Here are the records. Write out exactly the lines between the one holding "- Normalize the" and the one holding "[Solr]: https://github.com/biblibre/Omeka-S-module-Solr", inclusive.

*** Exercise inputs Section Begins ***

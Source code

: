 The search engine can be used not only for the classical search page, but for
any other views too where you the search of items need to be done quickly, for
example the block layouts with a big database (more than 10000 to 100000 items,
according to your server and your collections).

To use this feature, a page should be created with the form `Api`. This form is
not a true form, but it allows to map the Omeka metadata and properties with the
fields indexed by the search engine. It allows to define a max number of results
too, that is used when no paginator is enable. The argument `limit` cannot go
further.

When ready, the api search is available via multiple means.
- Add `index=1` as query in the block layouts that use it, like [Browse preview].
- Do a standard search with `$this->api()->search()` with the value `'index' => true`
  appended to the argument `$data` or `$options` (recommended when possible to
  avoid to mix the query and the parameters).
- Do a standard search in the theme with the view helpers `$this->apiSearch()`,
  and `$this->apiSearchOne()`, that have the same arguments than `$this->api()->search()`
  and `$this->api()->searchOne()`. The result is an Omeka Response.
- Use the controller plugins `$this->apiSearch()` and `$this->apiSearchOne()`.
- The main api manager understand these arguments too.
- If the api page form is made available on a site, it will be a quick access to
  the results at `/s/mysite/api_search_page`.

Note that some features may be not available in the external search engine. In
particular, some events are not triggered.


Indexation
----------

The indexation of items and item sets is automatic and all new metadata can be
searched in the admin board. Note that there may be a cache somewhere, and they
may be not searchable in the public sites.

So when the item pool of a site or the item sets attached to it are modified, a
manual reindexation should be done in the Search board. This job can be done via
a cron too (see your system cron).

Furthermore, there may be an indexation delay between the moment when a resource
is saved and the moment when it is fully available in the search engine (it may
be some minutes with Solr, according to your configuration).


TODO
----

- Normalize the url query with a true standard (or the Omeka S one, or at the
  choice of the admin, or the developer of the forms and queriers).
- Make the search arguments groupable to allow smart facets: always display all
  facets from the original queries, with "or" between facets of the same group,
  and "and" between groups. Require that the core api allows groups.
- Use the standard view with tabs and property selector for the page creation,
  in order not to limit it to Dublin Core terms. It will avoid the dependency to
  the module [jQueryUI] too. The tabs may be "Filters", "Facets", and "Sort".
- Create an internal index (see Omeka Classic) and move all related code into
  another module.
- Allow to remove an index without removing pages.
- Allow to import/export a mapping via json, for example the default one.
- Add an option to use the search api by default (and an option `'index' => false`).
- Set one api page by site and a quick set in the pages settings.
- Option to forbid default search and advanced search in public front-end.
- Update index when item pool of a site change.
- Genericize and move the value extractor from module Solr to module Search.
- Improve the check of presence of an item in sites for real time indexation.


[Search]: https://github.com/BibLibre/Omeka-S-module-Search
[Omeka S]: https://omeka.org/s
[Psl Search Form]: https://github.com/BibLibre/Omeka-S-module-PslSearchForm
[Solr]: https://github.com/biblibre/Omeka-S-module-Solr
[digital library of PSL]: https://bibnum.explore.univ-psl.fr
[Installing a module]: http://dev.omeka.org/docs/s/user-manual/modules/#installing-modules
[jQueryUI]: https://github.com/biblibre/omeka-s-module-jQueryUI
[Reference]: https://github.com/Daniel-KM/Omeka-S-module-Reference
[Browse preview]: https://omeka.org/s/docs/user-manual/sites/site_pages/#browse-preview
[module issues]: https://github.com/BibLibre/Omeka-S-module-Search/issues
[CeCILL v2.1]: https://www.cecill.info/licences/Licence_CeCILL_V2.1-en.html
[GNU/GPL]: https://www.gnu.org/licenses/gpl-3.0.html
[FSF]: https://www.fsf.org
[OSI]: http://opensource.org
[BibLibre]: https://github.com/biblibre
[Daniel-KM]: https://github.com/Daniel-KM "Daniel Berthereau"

*** Exercise inputs Section Ends ***

Output of the exercise
- Normalize the url query with a true standard (or the Omeka S one, or at the
  choice of the admin, or the developer of the forms and queriers).
- Make the search arguments groupable to allow smart facets: always display all
  facets from the original queries, with "or" between facets of the same group,
  and "and" between groups. Require that the core api allows groups.
- Use the standard view with tabs and property selector for the page creation,
  in order not to limit it to Dublin Core terms. It will avoid the dependency to
  the module [jQueryUI] too. The tabs may be "Filters", "Facets", and "Sort".
- Create an internal index (see Omeka Classic) and move all related code into
  another module.
- Allow to remove an index without removing pages.
- Allow to import/export a mapping via json, for example the default one.
- Add an option to use the search api by default (and an option `'index' => false`).
- Set one api page by site and a quick set in the pages settings.
- Option to forbid default search and advanced search in public front-end.
- Update index when item pool of a site change.
- Genericize and move the value extractor from module Solr to module Search.
- Improve the check of presence of an item in sites for real time indexation.


[Search]: https://github.com/BibLibre/Omeka-S-module-Search
[Omeka S]: https://omeka.org/s
[Psl Search Form]: https://github.com/BibLibre/Omeka-S-module-PslSearchForm
[Solr]: https://github.com/biblibre/Omeka-S-module-Solr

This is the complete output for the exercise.